> WORK REQUIRED
Retype the whole listing, please, keeping every line exact and dropping the pictures.

> DATASET EXTRACT
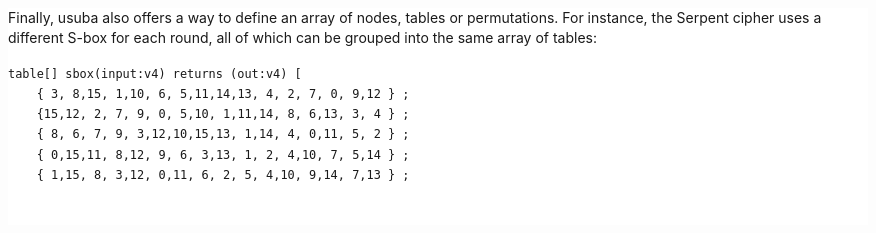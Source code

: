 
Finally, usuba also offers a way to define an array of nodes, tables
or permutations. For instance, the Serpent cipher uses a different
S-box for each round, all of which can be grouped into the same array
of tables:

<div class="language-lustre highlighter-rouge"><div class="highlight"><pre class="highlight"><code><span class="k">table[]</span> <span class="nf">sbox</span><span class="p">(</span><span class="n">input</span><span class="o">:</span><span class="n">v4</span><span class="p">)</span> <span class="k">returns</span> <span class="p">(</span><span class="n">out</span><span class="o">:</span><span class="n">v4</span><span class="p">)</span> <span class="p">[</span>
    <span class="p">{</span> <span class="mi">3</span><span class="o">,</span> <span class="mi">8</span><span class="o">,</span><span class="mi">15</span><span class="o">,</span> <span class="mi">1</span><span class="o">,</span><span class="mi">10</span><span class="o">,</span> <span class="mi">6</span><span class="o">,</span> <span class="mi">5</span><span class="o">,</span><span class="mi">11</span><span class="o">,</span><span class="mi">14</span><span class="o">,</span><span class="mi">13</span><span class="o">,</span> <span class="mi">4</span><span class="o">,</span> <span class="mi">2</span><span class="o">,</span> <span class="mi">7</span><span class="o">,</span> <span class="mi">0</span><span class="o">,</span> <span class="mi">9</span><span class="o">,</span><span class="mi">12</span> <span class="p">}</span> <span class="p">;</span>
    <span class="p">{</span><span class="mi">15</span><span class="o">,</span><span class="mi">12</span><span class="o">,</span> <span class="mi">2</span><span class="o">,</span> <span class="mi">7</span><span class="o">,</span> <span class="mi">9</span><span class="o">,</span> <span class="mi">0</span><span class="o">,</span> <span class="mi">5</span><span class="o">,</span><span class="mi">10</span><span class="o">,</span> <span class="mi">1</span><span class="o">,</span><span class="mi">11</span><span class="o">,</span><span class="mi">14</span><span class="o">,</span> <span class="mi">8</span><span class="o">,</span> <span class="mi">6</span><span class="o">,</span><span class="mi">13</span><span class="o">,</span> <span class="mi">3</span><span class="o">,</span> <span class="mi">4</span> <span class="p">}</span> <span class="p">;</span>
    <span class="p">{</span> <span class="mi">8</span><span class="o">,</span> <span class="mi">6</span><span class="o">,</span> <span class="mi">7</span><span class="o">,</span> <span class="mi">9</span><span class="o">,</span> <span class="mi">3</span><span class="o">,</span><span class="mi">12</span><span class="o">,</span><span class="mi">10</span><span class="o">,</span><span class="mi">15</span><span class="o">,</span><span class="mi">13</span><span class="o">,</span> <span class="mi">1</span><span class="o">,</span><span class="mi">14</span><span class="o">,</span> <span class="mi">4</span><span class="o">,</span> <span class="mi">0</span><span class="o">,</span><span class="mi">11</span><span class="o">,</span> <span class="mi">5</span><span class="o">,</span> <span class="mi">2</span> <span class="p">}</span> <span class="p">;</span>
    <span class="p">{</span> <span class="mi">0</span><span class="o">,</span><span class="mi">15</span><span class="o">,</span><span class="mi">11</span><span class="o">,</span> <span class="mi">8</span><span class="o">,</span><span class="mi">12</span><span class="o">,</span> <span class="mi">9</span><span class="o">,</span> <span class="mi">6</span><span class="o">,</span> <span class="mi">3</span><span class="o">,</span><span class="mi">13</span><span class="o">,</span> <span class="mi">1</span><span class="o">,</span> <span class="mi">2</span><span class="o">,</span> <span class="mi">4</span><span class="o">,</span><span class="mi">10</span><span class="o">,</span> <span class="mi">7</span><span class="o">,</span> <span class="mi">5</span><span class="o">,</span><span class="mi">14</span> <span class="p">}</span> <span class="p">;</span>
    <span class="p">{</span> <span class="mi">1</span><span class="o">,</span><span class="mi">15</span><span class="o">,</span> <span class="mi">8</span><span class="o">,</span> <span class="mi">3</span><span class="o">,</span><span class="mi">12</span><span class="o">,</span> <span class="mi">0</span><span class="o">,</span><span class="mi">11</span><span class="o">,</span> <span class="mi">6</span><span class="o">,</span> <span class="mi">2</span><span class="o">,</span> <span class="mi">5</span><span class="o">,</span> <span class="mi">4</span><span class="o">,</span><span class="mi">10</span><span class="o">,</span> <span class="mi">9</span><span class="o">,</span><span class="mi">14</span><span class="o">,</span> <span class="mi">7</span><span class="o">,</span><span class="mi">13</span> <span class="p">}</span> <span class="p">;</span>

> PROBLEM SOLUTION
Source code

: 
Finally, usuba also offers a way to define an array of nodes, tables
or permutations. For instance, the Serpent cipher uses a different
S-box for each round, all of which can be grouped into the same array
of tables:

<div class="language-lustre highlighter-rouge"><div class="highlight"><pre class="highlight"><code><span class="k">table[]</span> <span class="nf">sbox</span><span class="p">(</span><span class="n">input</span><span class="o">:</span><span class="n">v4</span><span class="p">)</span> <span class="k">returns</span> <span class="p">(</span><span class="n">out</span><span class="o">:</span><span class="n">v4</span><span class="p">)</span> <span class="p">[</span>
    <span class="p">{</span> <span class="mi">3</span><span class="o">,</span> <span class="mi">8</span><span class="o">,</span><span class="mi">15</span><span class="o">,</span> <span class="mi">1</span><span class="o">,</span><span class="mi">10</span><span class="o">,</span> <span class="mi">6</span><span class="o">,</span> <span class="mi">5</span><span class="o">,</span><span class="mi">11</span><span class="o">,</span><span class="mi">14</span><span class="o">,</span><span class="mi">13</span><span class="o">,</span> <span class="mi">4</span><span class="o">,</span> <span class="mi">2</span><span class="o">,</span> <span class="mi">7</span><span class="o">,</span> <span class="mi">0</span><span class="o">,</span> <span class="mi">9</span><span class="o">,</span><span class="mi">12</span> <span class="p">}</span> <span class="p">;</span>
    <span class="p">{</span><span class="mi">15</span><span class="o">,</span><span class="mi">12</span><span class="o">,</span> <span class="mi">2</span><span class="o">,</span> <span class="mi">7</span><span class="o">,</span> <span class="mi">9</span><span class="o">,</span> <span class="mi">0</span><span class="o">,</span> <span class="mi">5</span><span class="o">,</span><span class="mi">10</span><span class="o">,</span> <span class="mi">1</span><span class="o">,</span><span class="mi">11</span><span class="o">,</span><span class="mi">14</span><span class="o">,</span> <span class="mi">8</span><span class="o">,</span> <span class="mi">6</span><span class="o">,</span><span class="mi">13</span><span class="o">,</span> <span class="mi">3</span><span class="o">,</span> <span class="mi">4</span> <span class="p">}</span> <span class="p">;</span>
    <span class="p">{</span> <span class="mi">8</span><span class="o">,</span> <span class="mi">6</span><span class="o">,</span> <span class="mi">7</span><span class="o">,</span> <span class="mi">9</span><span class="o">,</span> <span class="mi">3</span><span class="o">,</span><span class="mi">12</span><span class="o">,</span><span class="mi">10</span><span class="o">,</span><span class="mi">15</span><span class="o">,</span><span class="mi">13</span><span class="o">,</span> <span class="mi">1</span><span class="o">,</span><span class="mi">14</span><span class="o">,</span> <span class="mi">4</span><span class="o">,</span> <span class="mi">0</span><span class="o">,</span><span class="mi">11</span><span class="o">,</span> <span class="mi">5</span><span class="o">,</span> <span class="mi">2</span> <span class="p">}</span> <span class="p">;</span>
    <span class="p">{</span> <span class="mi">0</span><span class="o">,</span><span class="mi">15</span><span class="o">,</span><span class="mi">11</span><span class="o">,</span> <span class="mi">8</span><span class="o">,</span><span class="mi">12</span><span class="o">,</span> <span class="mi">9</span><span class="o">,</span> <span class="mi">6</span><span class="o">,</span> <span class="mi">3</span><span class="o">,</span><span class="mi">13</span><span class="o">,</span> <span class="mi">1</span><span class="o">,</span> <span class="mi">2</span><span class="o">,</span> <span class="mi">4</span><span class="o">,</span><span class="mi">10</span><span class="o">,</span> <span class="mi">7</span><span class="o">,</span> <span class="mi">5</span><span class="o">,</span><span class="mi">14</span> <span class="p">}</span> <span class="p">;</span>
    <span class="p">{</span> <span class="mi">1</span><span class="o">,</span><span class="mi">15</span><span class="o">,</span> <span class="mi">8</span><span class="o">,</span> <span class="mi">3</span><span class="o">,</span><span class="mi">12</span><span class="o">,</span> <span class="mi">0</span><span class="o">,</span><span class="mi">11</span><span class="o">,</span> <span class="mi">6</span><span class="o">,</span> <span class="mi">2</span><span class="o">,</span> <span class="mi">5</span><span class="o">,</span> <span class="mi">4</span><span class="o">,</span><span class="mi">10</span><span class="o">,</span> <span class="mi">9</span><span class="o">,</span><span class="mi">14</span><span class="o">,</span> <span class="mi">7</span><span class="o">,</span><span class="mi">13</span> <span class="p">}</span> <span class="p">;</span>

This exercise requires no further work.